Различие заключается в тех культурных текстах, которые стоят за куклой, статуей и фетишем[20]. Фетиш воплощает в себе присутствие высших сил в сиюминутной повседневности. Это традиционный сложившийся в контексте определенного религиозного мировоззрения текст (существующий, конечно же, не в строго зафиксированной форме, а во множестве вариаций и интерпретаций), и этот текст не предполагает авторства.

Статуя даже при ее религиозном значении предполагает некий авторский текст, обращенный к зрителю, он адресат и реципиент этого художественного послания: «…смотрит, слушает, читает, сидит в кресле театра, стоит перед статуей в музее, твердо помнит: “руками не трогать”» (Лотман 1992 (б)). Здесь текст изначально задан и царит авторская идея. Как произведение искусства статуя «заключает в себе тот высокий художественный мир, который зритель самостоятельно выработать не может… На статую надо смотреть – куклу необходимо трогать, вертеть. … Кукла требует не созерцания чужой мысли, а игры» (Лотман: там же).

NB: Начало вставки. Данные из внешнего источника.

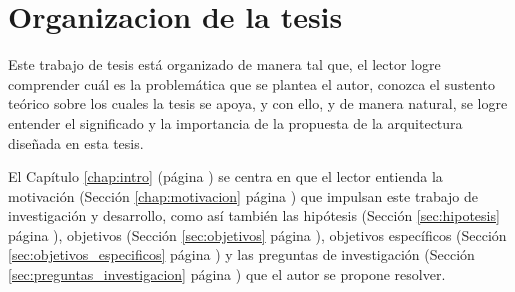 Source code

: \chapter*{Organizacion de la tesis}
\label{chap:organizacion}

Este trabajo de tesis está organizado de manera tal que, el lector logre comprender
cuál es la problemática que se plantea el autor, conozca el sustento
teórico sobre los cuales la tesis se apoya, y con ello,  y de manera natural, se logre
entender el significado y la importancia de la propuesta de la arquitectura diseñada
en esta tesis.

El Capítulo \ref{chap:intro} (página \pageref{chap:intro}) se centra en que el lector
entienda la motivación (Sección \ref{chap:motivacion} página \pageref{chap:motivacion})
que impulsan este trabajo de investigación y desarrollo, como así también las
hipótesis (Sección \ref{sec:hipotesis} página \pageref{sec:hipotesis}), objetivos
(Sección \ref{sec:objetivos} página \pageref{sec:objetivos}), objetivos específicos
(Sección \ref{sec:objetivos_especificos} página \pageref{sec:objetivos_especificos}) y las
preguntas de investigación (Sección \ref{sec:preguntas_investigacion} página \pageref{sec:preguntas_investigacion}) que el autor se propone resolver.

У куклы готового текста нет, он должен быть создан здесь и теперь в процессе игры. Каждый играющий – автор созданного им уникального текста, который живет, пока идет игра. Игра прекратилась, и кукольный текст распался, от куклы осталась лишь форма, оболочка. Содержание будет созидаться и рождаться в следующей игре, и так каждый раз. Баюкая куклу, во все века девочка, исходя из собственного опыта и культурного контекста, сама придумывает текст матери и дитя, который может быть обращен и к красавице-кукле, и к чурбачку в тряпице.

В отличие от текстов, которые стоят за фетишем и скульптурой, кукольные тексты в культуре не накапливаются и не передаются из поколения в поколение.

Исключение составляют такие популярные куклы, как, например, Петрушка и его собратья, Каспер, Полишинель, Пульчинелло, Панч, или кукольные герои таких современных мегапроектов, как Барби или American Girl. Но в первом случае мы имеем дело не просто с куклой, а с театральным персонажем, за которым в течение нескольких веков закрепился определенный стереотип-сценарий, это актер, амплуа, культурный символ. В случае же с Барби и American Girl целая индустрия работает на то, чтобы подсказать ребенку, как правильно надо играть в эти куклы, это своего рода дидактические игрушки. При этом игровой текст не дан, а лишь задан.

Однако сколь ни принципиальны различия между куклами, фетишами и скульптурами, в реальной жизни и в истории культуры можно увидеть множество случаев «смешения жанров» (см. рис. 24, 25).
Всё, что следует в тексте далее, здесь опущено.